──────── EXERCISE DATA

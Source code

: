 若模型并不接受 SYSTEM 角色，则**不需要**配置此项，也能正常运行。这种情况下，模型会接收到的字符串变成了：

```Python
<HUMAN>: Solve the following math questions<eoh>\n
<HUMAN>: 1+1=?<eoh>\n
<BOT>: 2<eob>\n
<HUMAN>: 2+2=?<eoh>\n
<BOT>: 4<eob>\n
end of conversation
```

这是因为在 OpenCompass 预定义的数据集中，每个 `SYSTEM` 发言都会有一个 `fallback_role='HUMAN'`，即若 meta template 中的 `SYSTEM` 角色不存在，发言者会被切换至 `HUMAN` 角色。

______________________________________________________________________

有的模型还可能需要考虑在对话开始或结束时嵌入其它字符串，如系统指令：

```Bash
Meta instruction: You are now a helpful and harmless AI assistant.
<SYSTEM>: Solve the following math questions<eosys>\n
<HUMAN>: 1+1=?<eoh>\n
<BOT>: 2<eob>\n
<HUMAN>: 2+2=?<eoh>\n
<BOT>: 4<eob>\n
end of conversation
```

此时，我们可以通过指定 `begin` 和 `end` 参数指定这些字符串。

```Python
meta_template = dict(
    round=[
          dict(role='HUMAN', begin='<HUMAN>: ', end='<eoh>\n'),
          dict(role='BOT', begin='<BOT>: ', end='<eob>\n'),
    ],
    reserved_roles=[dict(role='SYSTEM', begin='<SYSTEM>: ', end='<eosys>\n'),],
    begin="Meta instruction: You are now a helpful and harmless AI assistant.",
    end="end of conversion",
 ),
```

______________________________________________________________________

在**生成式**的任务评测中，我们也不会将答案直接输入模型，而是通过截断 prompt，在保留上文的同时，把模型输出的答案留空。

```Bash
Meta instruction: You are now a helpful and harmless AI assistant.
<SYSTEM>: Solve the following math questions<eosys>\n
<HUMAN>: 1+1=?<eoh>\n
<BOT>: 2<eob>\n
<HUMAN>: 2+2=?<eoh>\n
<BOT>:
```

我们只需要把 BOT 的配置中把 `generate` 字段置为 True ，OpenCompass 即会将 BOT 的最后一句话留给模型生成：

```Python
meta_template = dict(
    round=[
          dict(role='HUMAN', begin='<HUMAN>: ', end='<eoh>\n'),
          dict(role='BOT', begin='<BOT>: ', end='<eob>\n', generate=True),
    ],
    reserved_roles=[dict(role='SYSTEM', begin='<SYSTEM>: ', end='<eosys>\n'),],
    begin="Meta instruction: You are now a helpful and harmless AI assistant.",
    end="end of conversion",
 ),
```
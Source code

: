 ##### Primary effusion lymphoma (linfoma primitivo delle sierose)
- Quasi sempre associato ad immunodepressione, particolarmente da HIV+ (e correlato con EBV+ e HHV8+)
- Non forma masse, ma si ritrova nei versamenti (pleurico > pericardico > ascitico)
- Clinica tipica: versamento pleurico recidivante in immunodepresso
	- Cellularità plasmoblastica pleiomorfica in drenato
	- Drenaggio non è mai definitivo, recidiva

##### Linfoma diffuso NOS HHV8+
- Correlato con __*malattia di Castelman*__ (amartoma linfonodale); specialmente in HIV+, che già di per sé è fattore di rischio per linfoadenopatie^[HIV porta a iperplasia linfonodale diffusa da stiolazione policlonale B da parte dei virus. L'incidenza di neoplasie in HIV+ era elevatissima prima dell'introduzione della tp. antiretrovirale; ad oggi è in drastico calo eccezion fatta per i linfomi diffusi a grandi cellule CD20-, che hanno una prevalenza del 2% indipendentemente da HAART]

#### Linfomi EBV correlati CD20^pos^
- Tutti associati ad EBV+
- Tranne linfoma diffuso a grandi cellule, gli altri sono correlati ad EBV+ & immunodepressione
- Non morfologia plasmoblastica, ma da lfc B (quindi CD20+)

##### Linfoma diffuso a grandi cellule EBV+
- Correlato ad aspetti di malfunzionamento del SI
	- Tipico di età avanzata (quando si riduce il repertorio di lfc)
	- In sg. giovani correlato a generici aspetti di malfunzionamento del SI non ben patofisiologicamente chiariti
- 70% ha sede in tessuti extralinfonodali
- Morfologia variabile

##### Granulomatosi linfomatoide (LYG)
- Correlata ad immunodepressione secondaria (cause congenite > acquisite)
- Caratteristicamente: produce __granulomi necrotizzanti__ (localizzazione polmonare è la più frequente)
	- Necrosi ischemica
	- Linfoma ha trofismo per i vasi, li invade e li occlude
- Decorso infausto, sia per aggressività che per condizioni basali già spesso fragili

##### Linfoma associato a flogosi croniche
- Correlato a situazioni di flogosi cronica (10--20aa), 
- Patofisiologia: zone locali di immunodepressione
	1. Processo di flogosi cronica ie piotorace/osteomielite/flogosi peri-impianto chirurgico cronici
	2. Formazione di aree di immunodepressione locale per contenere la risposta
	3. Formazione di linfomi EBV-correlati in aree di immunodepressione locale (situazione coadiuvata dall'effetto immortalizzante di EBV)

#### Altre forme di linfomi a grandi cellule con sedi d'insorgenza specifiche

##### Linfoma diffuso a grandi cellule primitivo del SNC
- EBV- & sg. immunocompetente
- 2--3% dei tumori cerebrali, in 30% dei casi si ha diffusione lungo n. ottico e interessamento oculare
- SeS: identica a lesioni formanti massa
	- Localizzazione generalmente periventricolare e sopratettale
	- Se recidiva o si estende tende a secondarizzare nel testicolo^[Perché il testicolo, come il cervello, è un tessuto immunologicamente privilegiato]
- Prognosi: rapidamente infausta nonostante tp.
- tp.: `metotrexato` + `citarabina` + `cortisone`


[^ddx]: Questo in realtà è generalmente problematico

────────────────

PROBLEM TO WORK ON >>
Using the entries above, output exactly the lines between the line holding "2. Formazione di" and the line holding "- Localizzazione generalmente", end lines included, and nothing more.

YOUR RESPONSE >>
	2. Formazione di aree di immunodepressione locale per contenere la risposta
	3. Formazione di linfomi EBV-correlati in aree di immunodepressione locale (situazione coadiuvata dall'effetto immortalizzante di EBV)

#### Altre forme di linfomi a grandi cellule con sedi d'insorgenza specifiche

##### Linfoma diffuso a grandi cellule primitivo del SNC
- EBV- & sg. immunocompetente
- 2--3% dei tumori cerebrali, in 30% dei casi si ha diffusione lungo n. ottico e interessamento oculare
- SeS: identica a lesioni formanti massa
	- Localizzazione generalmente periventricolare e sopratettale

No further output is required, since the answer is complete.